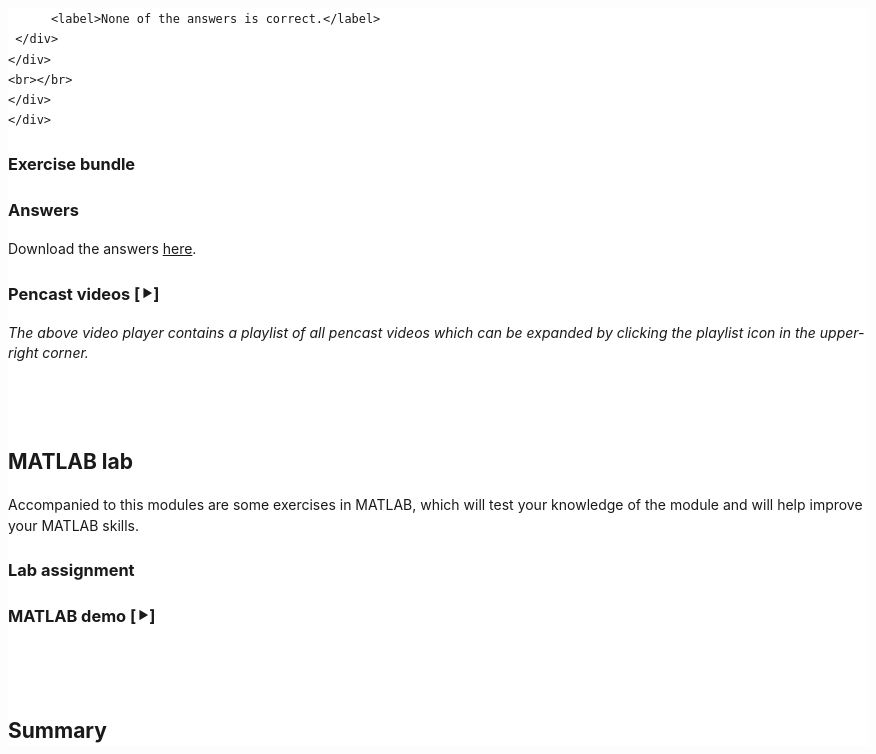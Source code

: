           <label>None of the answers is correct.</label>
     </div>
    </div>
    <br></br>
    </div>
    </div>


### Exercise bundle

<object data="/../files/3.Exercises/1.CNAP-exercises.pdf" type="application/pdf" width="100%" height="400px">
    <embed src="/../files/3.Exercises/1.CNAP-exercises.pdf" type="application/pdf">
        <p>This browser does not support PDFs. Please download the PDF to view it: <a href="/../files/3.Exercises/1.CNAP-exercises.pdf">Download PDF</a>.</p>
    </embed>
</object>

### Answers
Download the answers <a href="/../files/3.Exercises/Answers/1.CNAP-answers.pdf">here</a>.

### Pencast videos [⯈]
<iframe width="100%" height="450" src="https://www.youtube.com/embed/videoseries?list=PL2LT3LoI-pPGbXXJZZ2DtsIvvg1X2xqhB" frameborder="0" allow="accelerometer; autoplay; encrypted-media; gyroscope; picture-in-picture" allowfullscreen></iframe>

_The above video player contains a playlist of all pencast videos which can be expanded by clicking the playlist icon in the upper-right corner._

<br></br>

## MATLAB lab
Accompanied to this modules are some exercises in MATLAB, which will test your knowledge of the module and will help improve your MATLAB skills.

### Lab assignment
<object data="/../files/10.Matlab/Lab 2 - Complex Numbers.pdf" type="application/pdf" width="100%" height="400px">
    <embed src="/../files/10.Matlab/Lab 2 - Complex Numbers.pdf" type="application/pdf">
        <p>This browser does not support PDFs. Please download the PDF to view it: <a href="/../files/10.Matlab/Lab 2 - Complex Numbers.pdf">Download PDF</a>.</p>
    </embed>
</object>

### MATLAB demo [⯈]
<iframe width="100%" height="450" src="https://www.youtube.com/embed/4lThore8Lp4" frameborder="0" allow="accelerometer; autoplay; encrypted-media; gyroscope; picture-in-picture" allowfullscreen></iframe>

<br></br>

## Summary
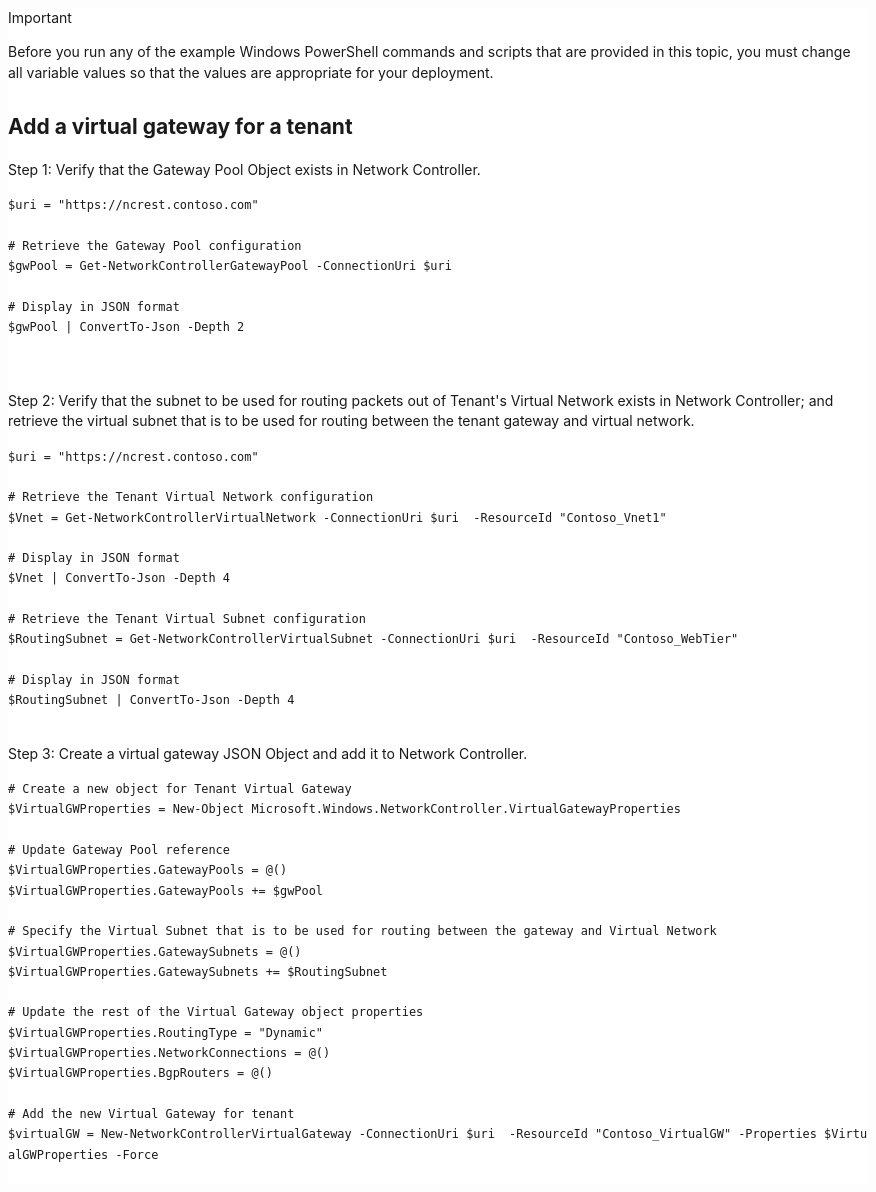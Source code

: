    
>[!IMPORTANT]  
>Before you run any of the example Windows PowerShell commands and scripts that are provided in this topic, you must change all variable values so that the values are appropriate for your deployment.  
  
## <a name="bkmk_addgwy"></a>Add a virtual gateway for a tenant  
  
Step 1: Verify that the Gateway Pool Object exists in Network Controller.  
```  
$uri = "https://ncrest.contoso.com"   
  
# Retrieve the Gateway Pool configuration  
$gwPool = Get-NetworkControllerGatewayPool -ConnectionUri $uri  
  
# Display in JSON format  
$gwPool | ConvertTo-Json -Depth 2   
  
  
```  
Step 2: Verify that the subnet to be used for routing packets out of Tenant's Virtual Network exists in Network Controller; and retrieve the virtual subnet that is to be used for routing between the tenant gateway and virtual network.  
  
```  
$uri = "https://ncrest.contoso.com"   
  
# Retrieve the Tenant Virtual Network configuration  
$Vnet = Get-NetworkControllerVirtualNetwork -ConnectionUri $uri  -ResourceId "Contoso_Vnet1"   
  
# Display in JSON format  
$Vnet | ConvertTo-Json -Depth 4   
  
# Retrieve the Tenant Virtual Subnet configuration  
$RoutingSubnet = Get-NetworkControllerVirtualSubnet -ConnectionUri $uri  -ResourceId "Contoso_WebTier"   
  
# Display in JSON format  
$RoutingSubnet | ConvertTo-Json -Depth 4   
  
```  
Step 3: Create a virtual gateway JSON Object and add it to Network Controller.  
  
```  
# Create a new object for Tenant Virtual Gateway  
$VirtualGWProperties = New-Object Microsoft.Windows.NetworkController.VirtualGatewayProperties   
  
# Update Gateway Pool reference  
$VirtualGWProperties.GatewayPools = @()   
$VirtualGWProperties.GatewayPools += $gwPool   
  
# Specify the Virtual Subnet that is to be used for routing between the gateway and Virtual Network   
$VirtualGWProperties.GatewaySubnets = @()   
$VirtualGWProperties.GatewaySubnets += $RoutingSubnet   
  
# Update the rest of the Virtual Gateway object properties  
$VirtualGWProperties.RoutingType = "Dynamic"   
$VirtualGWProperties.NetworkConnections = @()   
$VirtualGWProperties.BgpRouters = @()   
  
# Add the new Virtual Gateway for tenant   
$virtualGW = New-NetworkControllerVirtualGateway -ConnectionUri $uri  -ResourceId "Contoso_VirtualGW" -Properties $VirtualGWProperties -Force   
  
```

____

__Aim of the task__: This exercise needs every entry retyped exactly, with the pictures removed.

__Exercise output__:
Source code

:           <label>None of the answers is correct.</label>
     </div>
    </div>
    <br></br>
    </div>
    </div>


### Exercise bundle

<object data="/../files/3.Exercises/1.CNAP-exercises.pdf" type="application/pdf" width="100%" height="400px">
    <embed src="/../files/3.Exercises/1.CNAP-exercises.pdf" type="application/pdf">
        <p>This browser does not support PDFs. Please download the PDF to view it: <a href="/../files/3.Exercises/1.CNAP-exercises.pdf">Download PDF</a>.</p>
    </embed>
</object>

### Answers
Download the answers <a href="/../files/3.Exercises/Answers/1.CNAP-answers.pdf">here</a>.

### Pencast videos [⯈]
<iframe width="100%" height="450" src="https://www.youtube.com/embed/videoseries?list=PL2LT3LoI-pPGbXXJZZ2DtsIvvg1X2xqhB" frameborder="0" allow="accelerometer; autoplay; encrypted-media; gyroscope; picture-in-picture" allowfullscreen></iframe>

_The above video player contains a playlist of all pencast videos which can be expanded by clicking the playlist icon in the upper-right corner._

<br></br>

## MATLAB lab
Accompanied to this modules are some exercises in MATLAB, which will test your knowledge of the module and will help improve your MATLAB skills.

### Lab assignment
<object data="/../files/10.Matlab/Lab 2 - Complex Numbers.pdf" type="application/pdf" width="100%" height="400px">
    <embed src="/../files/10.Matlab/Lab 2 - Complex Numbers.pdf" type="application/pdf">
        <p>This browser does not support PDFs. Please download the PDF to view it: <a href="/../files/10.Matlab/Lab 2 - Complex Numbers.pdf">Download PDF</a>.</p>
    </embed>
</object>

### MATLAB demo [⯈]
<iframe width="100%" height="450" src="https://www.youtube.com/embed/4lThore8Lp4" frameborder="0" allow="accelerometer; autoplay; encrypted-media; gyroscope; picture-in-picture" allowfullscreen></iframe>

<br></br>

## Summary
Source code

:    
>[!IMPORTANT]  
>Before you run any of the example Windows PowerShell commands and scripts that are provided in this topic, you must change all variable values so that the values are appropriate for your deployment.  
  
## <a name="bkmk_addgwy"></a>Add a virtual gateway for a tenant  
  
Step 1: Verify that the Gateway Pool Object exists in Network Controller.  
```  
$uri = "https://ncrest.contoso.com"   
  
# Retrieve the Gateway Pool configuration  
$gwPool = Get-NetworkControllerGatewayPool -ConnectionUri $uri  
  
# Display in JSON format  
$gwPool | ConvertTo-Json -Depth 2   
  
  
```  
Step 2: Verify that the subnet to be used for routing packets out of Tenant's Virtual Network exists in Network Controller; and retrieve the virtual subnet that is to be used for routing between the tenant gateway and virtual network.  
  
```  
$uri = "https://ncrest.contoso.com"   
  
# Retrieve the Tenant Virtual Network configuration  
$Vnet = Get-NetworkControllerVirtualNetwork -ConnectionUri $uri  -ResourceId "Contoso_Vnet1"   
  
# Display in JSON format  
$Vnet | ConvertTo-Json -Depth 4   
  
# Retrieve the Tenant Virtual Subnet configuration  
$RoutingSubnet = Get-NetworkControllerVirtualSubnet -ConnectionUri $uri  -ResourceId "Contoso_WebTier"   
  
# Display in JSON format  
$RoutingSubnet | ConvertTo-Json -Depth 4   
  
```  
Step 3: Create a virtual gateway JSON Object and add it to Network Controller.  
  
```  
# Create a new object for Tenant Virtual Gateway  
$VirtualGWProperties = New-Object Microsoft.Windows.NetworkController.VirtualGatewayProperties   
  
# Update Gateway Pool reference  
$VirtualGWProperties.GatewayPools = @()   
$VirtualGWProperties.GatewayPools += $gwPool   
  
# Specify the Virtual Subnet that is to be used for routing between the gateway and Virtual Network   
$VirtualGWProperties.GatewaySubnets = @()   
$VirtualGWProperties.GatewaySubnets += $RoutingSubnet   
  
# Update the rest of the Virtual Gateway object properties  
$VirtualGWProperties.RoutingType = "Dynamic"   
$VirtualGWProperties.NetworkConnections = @()   
$VirtualGWProperties.BgpRouters = @()   
  
# Add the new Virtual Gateway for tenant   
$virtualGW = New-NetworkControllerVirtualGateway -ConnectionUri $uri  -ResourceId "Contoso_VirtualGW" -Properties $VirtualGWProperties -Force   
  
```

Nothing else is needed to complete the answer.